Task instructions:
From the data below, set down exactly the lines between the one holding "오류 없이 실행됩니다." and the one holding "## 7. 문의 및 개선 제안", inclusive, and no others.

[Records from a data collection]

- - - - - - -

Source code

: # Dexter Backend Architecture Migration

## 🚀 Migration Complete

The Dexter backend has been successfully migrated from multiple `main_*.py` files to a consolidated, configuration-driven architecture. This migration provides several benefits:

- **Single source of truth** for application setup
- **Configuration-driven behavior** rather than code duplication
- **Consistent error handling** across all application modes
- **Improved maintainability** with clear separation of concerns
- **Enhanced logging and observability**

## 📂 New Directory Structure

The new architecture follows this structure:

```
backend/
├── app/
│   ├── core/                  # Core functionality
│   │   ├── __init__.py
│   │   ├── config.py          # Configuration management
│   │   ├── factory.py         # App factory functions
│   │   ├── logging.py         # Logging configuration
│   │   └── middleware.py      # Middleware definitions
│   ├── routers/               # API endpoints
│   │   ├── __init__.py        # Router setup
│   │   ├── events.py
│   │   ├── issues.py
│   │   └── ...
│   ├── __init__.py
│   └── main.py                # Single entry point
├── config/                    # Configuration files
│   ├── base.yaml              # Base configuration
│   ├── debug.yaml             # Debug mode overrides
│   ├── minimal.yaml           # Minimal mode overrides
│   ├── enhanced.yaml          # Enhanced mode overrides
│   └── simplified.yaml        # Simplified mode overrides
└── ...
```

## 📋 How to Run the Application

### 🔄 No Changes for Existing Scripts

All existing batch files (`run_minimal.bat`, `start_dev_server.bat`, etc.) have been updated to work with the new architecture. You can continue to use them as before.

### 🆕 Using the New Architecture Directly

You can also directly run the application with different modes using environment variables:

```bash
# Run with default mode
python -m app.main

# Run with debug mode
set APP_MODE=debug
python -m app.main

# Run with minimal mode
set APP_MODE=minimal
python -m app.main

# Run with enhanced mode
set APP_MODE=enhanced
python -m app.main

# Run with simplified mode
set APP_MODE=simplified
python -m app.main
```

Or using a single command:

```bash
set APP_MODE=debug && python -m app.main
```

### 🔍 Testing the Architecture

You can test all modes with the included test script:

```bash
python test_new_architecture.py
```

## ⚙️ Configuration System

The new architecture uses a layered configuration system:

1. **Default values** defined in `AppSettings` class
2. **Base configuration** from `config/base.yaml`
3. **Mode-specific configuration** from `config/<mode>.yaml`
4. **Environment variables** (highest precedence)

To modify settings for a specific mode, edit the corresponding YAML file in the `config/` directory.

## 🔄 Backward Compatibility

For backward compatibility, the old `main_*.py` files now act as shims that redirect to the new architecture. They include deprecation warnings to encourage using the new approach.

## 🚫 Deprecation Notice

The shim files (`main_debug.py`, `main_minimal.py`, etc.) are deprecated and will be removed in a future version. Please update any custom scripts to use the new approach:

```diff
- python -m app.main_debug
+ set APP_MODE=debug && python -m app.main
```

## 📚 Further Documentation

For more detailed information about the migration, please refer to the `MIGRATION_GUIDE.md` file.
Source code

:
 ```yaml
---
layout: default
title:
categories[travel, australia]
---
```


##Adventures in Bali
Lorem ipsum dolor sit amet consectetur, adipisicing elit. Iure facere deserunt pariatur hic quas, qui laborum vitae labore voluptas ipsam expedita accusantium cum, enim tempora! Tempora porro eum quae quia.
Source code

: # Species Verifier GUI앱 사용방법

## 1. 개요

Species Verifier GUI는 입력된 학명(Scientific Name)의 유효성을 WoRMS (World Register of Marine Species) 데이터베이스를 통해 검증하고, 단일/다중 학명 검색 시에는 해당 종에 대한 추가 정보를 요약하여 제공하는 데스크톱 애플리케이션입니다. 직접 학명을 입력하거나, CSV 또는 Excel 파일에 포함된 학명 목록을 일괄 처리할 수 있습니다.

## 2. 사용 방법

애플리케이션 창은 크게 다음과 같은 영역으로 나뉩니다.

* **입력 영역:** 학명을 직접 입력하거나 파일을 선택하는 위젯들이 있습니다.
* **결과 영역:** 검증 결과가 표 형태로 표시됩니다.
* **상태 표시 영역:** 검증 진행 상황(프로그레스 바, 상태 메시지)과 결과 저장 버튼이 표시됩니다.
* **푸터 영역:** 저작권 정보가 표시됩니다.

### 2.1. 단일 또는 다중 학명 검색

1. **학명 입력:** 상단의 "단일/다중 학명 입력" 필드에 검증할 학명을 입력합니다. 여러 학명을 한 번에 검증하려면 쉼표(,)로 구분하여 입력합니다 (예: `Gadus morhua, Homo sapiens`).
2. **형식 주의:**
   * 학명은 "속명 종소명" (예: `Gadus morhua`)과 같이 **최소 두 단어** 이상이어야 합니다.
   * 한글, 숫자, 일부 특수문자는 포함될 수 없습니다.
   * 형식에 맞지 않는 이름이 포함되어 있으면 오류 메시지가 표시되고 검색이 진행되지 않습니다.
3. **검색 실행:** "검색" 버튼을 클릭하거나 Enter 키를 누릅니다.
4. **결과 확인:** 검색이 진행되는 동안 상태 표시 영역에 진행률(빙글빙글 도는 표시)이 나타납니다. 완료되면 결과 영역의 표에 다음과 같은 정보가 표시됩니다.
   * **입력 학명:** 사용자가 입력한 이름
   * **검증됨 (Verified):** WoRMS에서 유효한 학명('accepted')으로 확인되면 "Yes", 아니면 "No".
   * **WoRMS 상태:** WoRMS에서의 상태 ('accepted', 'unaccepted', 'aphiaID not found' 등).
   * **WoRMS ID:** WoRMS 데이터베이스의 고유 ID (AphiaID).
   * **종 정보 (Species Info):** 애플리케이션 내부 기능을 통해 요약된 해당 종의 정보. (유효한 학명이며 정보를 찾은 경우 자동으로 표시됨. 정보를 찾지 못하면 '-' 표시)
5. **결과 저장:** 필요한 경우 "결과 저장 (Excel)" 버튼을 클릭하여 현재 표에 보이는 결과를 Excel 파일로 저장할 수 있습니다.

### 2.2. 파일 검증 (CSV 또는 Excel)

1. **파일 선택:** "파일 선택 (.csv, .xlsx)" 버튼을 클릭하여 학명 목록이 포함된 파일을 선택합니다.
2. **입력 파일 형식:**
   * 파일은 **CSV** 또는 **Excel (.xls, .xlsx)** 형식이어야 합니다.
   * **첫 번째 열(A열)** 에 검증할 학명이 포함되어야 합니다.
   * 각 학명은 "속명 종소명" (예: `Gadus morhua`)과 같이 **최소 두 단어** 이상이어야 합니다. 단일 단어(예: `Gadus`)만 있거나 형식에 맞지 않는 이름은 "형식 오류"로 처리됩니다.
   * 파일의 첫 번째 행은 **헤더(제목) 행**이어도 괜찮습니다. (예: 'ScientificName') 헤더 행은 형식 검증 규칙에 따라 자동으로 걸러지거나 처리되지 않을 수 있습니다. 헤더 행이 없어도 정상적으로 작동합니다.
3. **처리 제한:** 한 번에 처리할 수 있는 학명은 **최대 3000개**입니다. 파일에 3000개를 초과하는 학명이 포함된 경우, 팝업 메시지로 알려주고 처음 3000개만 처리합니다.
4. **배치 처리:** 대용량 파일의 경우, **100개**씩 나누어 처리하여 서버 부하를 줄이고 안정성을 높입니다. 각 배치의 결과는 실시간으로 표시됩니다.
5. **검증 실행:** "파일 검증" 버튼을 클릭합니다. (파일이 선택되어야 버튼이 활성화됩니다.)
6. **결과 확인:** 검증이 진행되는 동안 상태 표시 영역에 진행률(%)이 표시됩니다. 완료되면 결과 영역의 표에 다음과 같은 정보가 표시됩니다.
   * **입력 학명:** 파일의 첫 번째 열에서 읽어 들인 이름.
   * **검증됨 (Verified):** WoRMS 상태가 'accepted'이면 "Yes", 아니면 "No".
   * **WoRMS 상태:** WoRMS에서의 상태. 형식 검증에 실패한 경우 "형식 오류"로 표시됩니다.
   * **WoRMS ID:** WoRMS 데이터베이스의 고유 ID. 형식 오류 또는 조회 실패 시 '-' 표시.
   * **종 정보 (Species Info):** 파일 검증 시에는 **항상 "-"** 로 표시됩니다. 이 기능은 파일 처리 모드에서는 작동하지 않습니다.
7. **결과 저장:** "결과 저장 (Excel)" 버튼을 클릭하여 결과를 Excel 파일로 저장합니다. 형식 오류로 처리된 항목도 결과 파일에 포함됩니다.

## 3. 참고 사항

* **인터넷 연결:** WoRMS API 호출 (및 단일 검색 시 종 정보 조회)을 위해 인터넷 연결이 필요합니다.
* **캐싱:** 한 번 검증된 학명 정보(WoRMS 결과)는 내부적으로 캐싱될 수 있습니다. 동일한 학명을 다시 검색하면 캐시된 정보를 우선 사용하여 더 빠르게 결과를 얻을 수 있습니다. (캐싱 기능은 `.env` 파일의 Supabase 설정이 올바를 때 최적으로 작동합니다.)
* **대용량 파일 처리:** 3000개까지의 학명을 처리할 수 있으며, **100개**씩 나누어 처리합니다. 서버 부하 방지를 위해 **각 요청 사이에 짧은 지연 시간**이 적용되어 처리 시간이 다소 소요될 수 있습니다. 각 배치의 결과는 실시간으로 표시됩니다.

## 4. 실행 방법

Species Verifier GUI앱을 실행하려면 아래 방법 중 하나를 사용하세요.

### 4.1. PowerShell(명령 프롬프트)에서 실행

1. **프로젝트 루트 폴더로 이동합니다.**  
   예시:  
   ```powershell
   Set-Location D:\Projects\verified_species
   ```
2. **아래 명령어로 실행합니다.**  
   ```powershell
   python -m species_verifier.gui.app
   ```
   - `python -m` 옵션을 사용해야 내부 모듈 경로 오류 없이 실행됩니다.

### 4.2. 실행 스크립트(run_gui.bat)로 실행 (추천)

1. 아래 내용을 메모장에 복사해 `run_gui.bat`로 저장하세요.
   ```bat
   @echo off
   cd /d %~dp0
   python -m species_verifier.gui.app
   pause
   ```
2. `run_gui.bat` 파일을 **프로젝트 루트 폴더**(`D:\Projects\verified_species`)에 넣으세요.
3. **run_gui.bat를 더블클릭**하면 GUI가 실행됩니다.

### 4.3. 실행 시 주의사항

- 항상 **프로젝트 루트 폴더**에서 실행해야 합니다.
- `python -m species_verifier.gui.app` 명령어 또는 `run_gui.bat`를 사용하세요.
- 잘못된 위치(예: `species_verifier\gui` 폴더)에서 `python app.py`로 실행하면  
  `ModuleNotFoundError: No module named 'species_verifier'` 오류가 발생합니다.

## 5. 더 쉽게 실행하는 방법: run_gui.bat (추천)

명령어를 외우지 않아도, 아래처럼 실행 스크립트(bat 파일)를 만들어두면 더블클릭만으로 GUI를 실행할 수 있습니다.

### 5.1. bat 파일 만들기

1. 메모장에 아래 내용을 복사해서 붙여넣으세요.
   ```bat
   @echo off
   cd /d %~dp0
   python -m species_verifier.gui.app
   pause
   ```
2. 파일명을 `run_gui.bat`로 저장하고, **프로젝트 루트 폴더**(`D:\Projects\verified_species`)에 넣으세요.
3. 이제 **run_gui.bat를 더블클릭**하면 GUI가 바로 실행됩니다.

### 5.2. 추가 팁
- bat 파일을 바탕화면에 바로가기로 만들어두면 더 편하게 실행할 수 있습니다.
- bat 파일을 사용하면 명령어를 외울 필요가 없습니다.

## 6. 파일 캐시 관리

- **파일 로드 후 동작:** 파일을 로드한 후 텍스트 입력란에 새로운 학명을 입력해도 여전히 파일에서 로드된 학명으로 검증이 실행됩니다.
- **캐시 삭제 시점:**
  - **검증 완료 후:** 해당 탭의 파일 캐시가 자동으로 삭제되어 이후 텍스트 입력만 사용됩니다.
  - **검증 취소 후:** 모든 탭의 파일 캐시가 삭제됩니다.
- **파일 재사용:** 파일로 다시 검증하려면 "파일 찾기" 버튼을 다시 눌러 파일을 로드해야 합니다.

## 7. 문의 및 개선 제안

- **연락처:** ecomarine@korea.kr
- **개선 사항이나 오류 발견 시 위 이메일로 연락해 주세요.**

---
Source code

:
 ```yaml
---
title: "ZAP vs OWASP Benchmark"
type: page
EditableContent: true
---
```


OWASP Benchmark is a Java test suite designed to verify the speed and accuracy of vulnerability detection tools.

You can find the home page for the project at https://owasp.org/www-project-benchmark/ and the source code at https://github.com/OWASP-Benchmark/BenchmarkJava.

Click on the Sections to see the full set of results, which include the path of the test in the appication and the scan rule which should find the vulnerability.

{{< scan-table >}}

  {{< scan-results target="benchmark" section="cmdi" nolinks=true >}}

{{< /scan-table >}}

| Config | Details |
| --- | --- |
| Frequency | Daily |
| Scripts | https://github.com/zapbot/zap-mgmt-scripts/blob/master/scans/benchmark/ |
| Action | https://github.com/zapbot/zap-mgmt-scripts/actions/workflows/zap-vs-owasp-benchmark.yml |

- - - - - - -

Output below:
   - `python -m` 옵션을 사용해야 내부 모듈 경로 오류 없이 실행됩니다.

### 4.2. 실행 스크립트(run_gui.bat)로 실행 (추천)

1. 아래 내용을 메모장에 복사해 `run_gui.bat`로 저장하세요.
   ```bat
   @echo off
   cd /d %~dp0
   python -m species_verifier.gui.app
   pause
   ```
2. `run_gui.bat` 파일을 **프로젝트 루트 폴더**(`D:\Projects\verified_species`)에 넣으세요.
3. **run_gui.bat를 더블클릭**하면 GUI가 실행됩니다.

### 4.3. 실행 시 주의사항

- 항상 **프로젝트 루트 폴더**에서 실행해야 합니다.
- `python -m species_verifier.gui.app` 명령어 또는 `run_gui.bat`를 사용하세요.
- 잘못된 위치(예: `species_verifier\gui` 폴더)에서 `python app.py`로 실행하면  
  `ModuleNotFoundError: No module named 'species_verifier'` 오류가 발생합니다.

## 5. 더 쉽게 실행하는 방법: run_gui.bat (추천)

명령어를 외우지 않아도, 아래처럼 실행 스크립트(bat 파일)를 만들어두면 더블클릭만으로 GUI를 실행할 수 있습니다.

### 5.1. bat 파일 만들기

1. 메모장에 아래 내용을 복사해서 붙여넣으세요.
   ```bat
   @echo off
   cd /d %~dp0
   python -m species_verifier.gui.app
   pause
   ```
2. 파일명을 `run_gui.bat`로 저장하고, **프로젝트 루트 폴더**(`D:\Projects\verified_species`)에 넣으세요.
3. 이제 **run_gui.bat를 더블클릭**하면 GUI가 바로 실행됩니다.

### 5.2. 추가 팁
- bat 파일을 바탕화면에 바로가기로 만들어두면 더 편하게 실행할 수 있습니다.
- bat 파일을 사용하면 명령어를 외울 필요가 없습니다.

## 6. 파일 캐시 관리

- **파일 로드 후 동작:** 파일을 로드한 후 텍스트 입력란에 새로운 학명을 입력해도 여전히 파일에서 로드된 학명으로 검증이 실행됩니다.
- **캐시 삭제 시점:**
  - **검증 완료 후:** 해당 탭의 파일 캐시가 자동으로 삭제되어 이후 텍스트 입력만 사용됩니다.
  - **검증 취소 후:** 모든 탭의 파일 캐시가 삭제됩니다.
- **파일 재사용:** 파일로 다시 검증하려면 "파일 찾기" 버튼을 다시 눌러 파일을 로드해야 합니다.

## 7. 문의 및 개선 제안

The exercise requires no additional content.